Structural Intermediate in the Photocycle of a BLUF (Sensor of Blue Light Using FAD) Protein Slr1694 in a Cyanobacterium Synechocystis sp. PCC6803

Abstract

Slr1694 in Synechocystis sp. PCC6803 is a family of blue-light photoreceptors based on flavin adenine dinucleotide (FAD) called BLUF (sensor of blue light using FAD) proteins, which include AppA from Rhodobacter sphaeroides and PAC from Euglena gracilis. Illumination of dark-state Slr1694 at 15 degrees C reversibly induced a signaling light state characterized by the red shift in the UV-visible spectrum and by the light-induced Fourier transform infrared (FTIR) difference spectrum for structural changes of a bound flavin and apo protein. Illumination at the medium-low temperature (-35 degrees C) led to the red shift in the UV-visible spectrum despite some small difference in the light-induced changes.
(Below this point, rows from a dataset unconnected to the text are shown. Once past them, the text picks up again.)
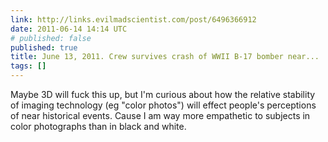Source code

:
 ```yaml
---
link: http://links.evilmadscientist.com/post/6496366912
date: 2011-06-14 14:14 UTC
# published: false
published: true
title: June 13, 2011. Crew survives crash of WWII B-17 bomber near...
tags: []
---
```


Maybe 3D  will fuck this up, but I'm curious about how the relative stability of imaging technology (eg "color photos") will effect people's perceptions of near historical events. Cause I am way more empathetic to subjects in color photographs than in black and white.
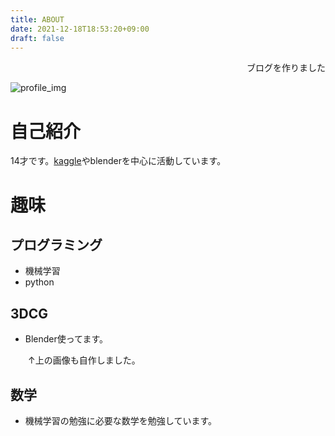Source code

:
 ```yaml
---
title: ABOUT
date: 2021-12-18T18:53:20+09:00
draft: false
---
```

<div style="text-align: right;">ブログを作りました</div>


![profile_img](/img/github_profile.webp)
# 自己紹介
14才です。[kaggle](https://www.kaggle.com/kazkidera)やblenderを中心に活動しています。
# 趣味
## プログラミング
- 機械学習
- python
## 3DCG
- Blender使ってます。

　　↑上の画像も自作しました。
## 数学
- 機械学習の勉強に必要な数学を勉強しています。
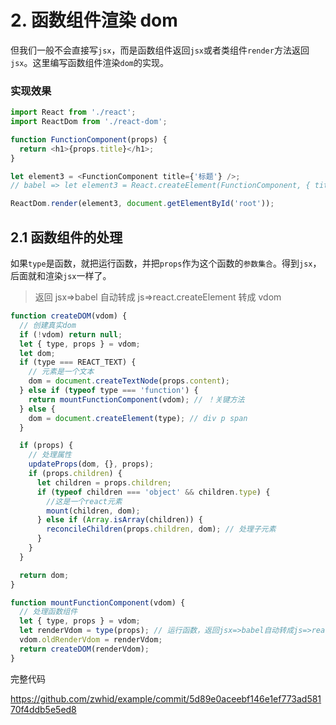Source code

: # 2. 函数组件渲染 dom

但我们一般不会直接写`jsx`，而是函数组件返回`jsx`或者类组件`render`方法返回`jsx`。这里编写函数组件渲染`dom`的实现。

### 实现效果

```js
import React from './react';
import ReactDom from './react-dom';

function FunctionComponent(props) {
  return <h1>{props.title}</h1>;
}

let element3 = <FunctionComponent title={'标题'} />;
// babel => let element3 = React.createElement(FunctionComponent, { title: '标题' })  // {type, props}

ReactDom.render(element3, document.getElementById('root'));
```

## 2.1 函数组件的处理

如果`type`是函数，就把运行函数，并把`props`作为这个函数的`参数集合`。得到`jsx`，后面就和渲染`jsx`一样了。

> 返回 jsx=>babel 自动转成 js=>react.createElement 转成 vdom

```js
function createDOM(vdom) {
  // 创建真实dom
  if (!vdom) return null;
  let { type, props } = vdom;
  let dom;
  if (type === REACT_TEXT) {
    // 元素是一个文本
    dom = document.createTextNode(props.content);
  } else if (typeof type === 'function') {
    return mountFunctionComponent(vdom); // ！关键方法
  } else {
    dom = document.createElement(type); // div p span
  }

  if (props) {
    // 处理属性
    updateProps(dom, {}, props);
    if (props.children) {
      let children = props.children;
      if (typeof children === 'object' && children.type) {
        //这是一个react元素
        mount(children, dom);
      } else if (Array.isArray(children)) {
        reconcileChildren(props.children, dom); // 处理子元素
      }
    }
  }

  return dom;
}

function mountFunctionComponent(vdom) {
  // 处理函数组件
  let { type, props } = vdom;
  let renderVdom = type(props); // 运行函数，返回jsx=>babel自动转成js=>react.createElement转成vdom
  vdom.oldRenderVdom = renderVdom;
  return createDOM(renderVdom);
}
```

完整代码

https://github.com/zwhid/example/commit/5d89e0aceebf146e1ef773ad58170f4ddb5e5ed8
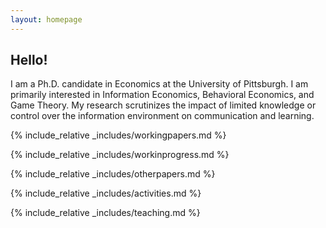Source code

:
 ```yaml
---
layout: homepage
---
```


## Hello!

I am a Ph.D. candidate in Economics at the University of Pittsburgh. I am primarily interested in Information Economics, Behavioral Economics, and Game Theory. My research scrutinizes the impact of limited knowledge or control over the information environment on communication and learning. 


{% include_relative _includes/workingpapers.md %}

{% include_relative _includes/workinprogress.md %}

{% include_relative _includes/otherpapers.md %}

{% include_relative _includes/activities.md %}

{% include_relative _includes/teaching.md %}

<!--

{% include_relative _includes/services.md %}

-->
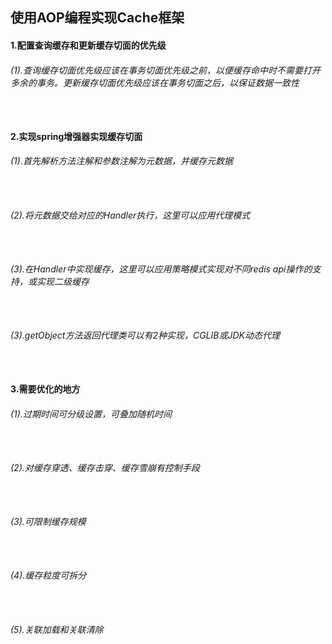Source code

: ## 使用AOP编程实现Cache框架
#### 1.配置查询缓存和更新缓存切面的优先级
###### (1).查询缓存切面优先级应该在事务切面优先级之前，以便缓存命中时不需要打开多余的事务。更新缓存切面优先级应该在事务切面之后，以保证数据一致性
```  ```
#### 2.实现spring增强器实现缓存切面
###### (1).首先解析方法注解和参数注解为元数据，并缓存元数据
```  ```
###### (2).将元数据交给对应的Handler执行，这里可以应用代理模式
```  ```
###### (3).在Handler中实现缓存，这里可以应用策略模式实现对不同redis api操作的支持，或实现二级缓存
```  ```
###### (3).getObject方法返回代理类可以有2种实现，CGLIB或JDK动态代理
```  ```
#### 3.需要优化的地方
###### (1).过期时间可分级设置，可叠加随机时间
```  ```
###### (2).对缓存穿透、缓存击穿、缓存雪崩有控制手段
```  ```
###### (3).可限制缓存规模
```  ```
###### (4).缓存粒度可拆分
```  ```
###### (5).关联加载和关联清除
```  ```
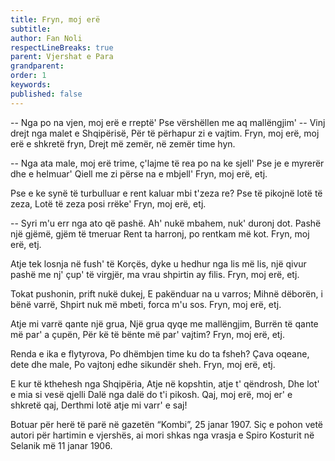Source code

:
 ```yaml
---
title: Fryn, moj erë
subtitle:
author: Fan Noli
respectLineBreaks: true
parent: Vjershat e Para
grandparent:
order: 1
keywords:
published: false
---
```


-- Nga po na vjen, moj erë e rreptë'
Pse vërshëllen me aq mallëngjim'
-- Vinj drejt nga malet e Shqipërisë,
Për të përhapur zi e vajtim.
Fryn, moj erë, moj erë e shkretë fryn,
Drejt më zemër, në zemër time hyn.

-- Nga ata male, moj erë trime,
ç'lajme të rea po na ke sjell'
Pse je e myrerër dhe e helmuar'
Qiell me zi përse na e mbjell'
Fryn, moj erë, etj.

Pse e ke synë të turbulluar
e rent kaluar mbi t'zeza re?
Pse të pikojnë lotë të zeza,
Lotë të zeza posi rrëke'
Fryn, moj erë, etj.

-- Syri m'u err nga ato që pashë.
Ah' nukë mbahem, nuk' duronj dot.
Pashë një gjëmë, gjëm të tmeruar
Rent ta harronj, po rentkam më kot.
Fryn, moj erë, etj.

Atje tek losnja në fush' të Korçës,
dyke u hedhur nga lis më lis,
një qivur pashë me nj' çup' të virgjër,
ma vrau shpirtin ay filis.
Fryn, moj erë, etj.

Tokat pushonin, prift nukë dukej,
E pakënduar na u varros;
Mihnë dëborën, i bënë varrë,
Shpirt nuk më mbeti, forca m'u sos.
Fryn, moj erë, etj.

Atje mi varrë qante një grua,
Një grua qyqe me mallëngjim,
Burrën të qante më par' a çupën,
Për kë të bënte më par' vajtim?
Fryn, moj erë, etj.

Renda e ika e flytyrova,
Po dhëmbjen time ku do ta fsheh?
Çava oqeane, dete dhe male,
Po vajtonj edhe sikundër sheh.
Fryn, moj erë, etj.


E kur të kthehesh nga Shqipëria,
Atje në kopshtin, atje t' qëndrosh,
Dhe lot' e mia si vesë qjelli
Dalë nga dalë do t'i pikosh.
Qaj, moj erë, moj er' e shkretë qaj,
Derthmi lotë atje mi varr' e saj!


<div class="divider text-center" data-content="✱"></div>

<footnote>
Botuar për herë të parë në gazetën “Kombi”, 25 janar 1907. Siç e pohon vetë
autori për hartimin e vjershës, ai mori shkas nga vrasja e Spiro Kosturit në
Selanik më 11 janar 1906.
</footnote>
In contrast, the -35 degrees C illumination resulted in a completely different light-induced FTIR spectrum, in which almost all of the bands were suppressed with the exception of the bands for the change of C4=O bonding of the FAD isoalloxazine ring. The C4=O bands were induced at -35 degrees C with almost the same intensity, but the band frequency for the light state was upshifted by 6 cm(-)(1). The changes in frequency of the light-state C4=O band and in amplitude of other bands showed the same temperature dependence with a half-change temperature at approximately -20 degrees C. It was indicated that the light-induced structural changes of apo protein and FAD were inhibited at low temperature with the exception of the change in hydrogen bonding to the C4=O group. The light-induced formation of the FTIR bands was similarly inhibited by sample dehydration. We discussed the possibility that this constrained light state is a trapped intermediate state in the photocycle of Slr1694.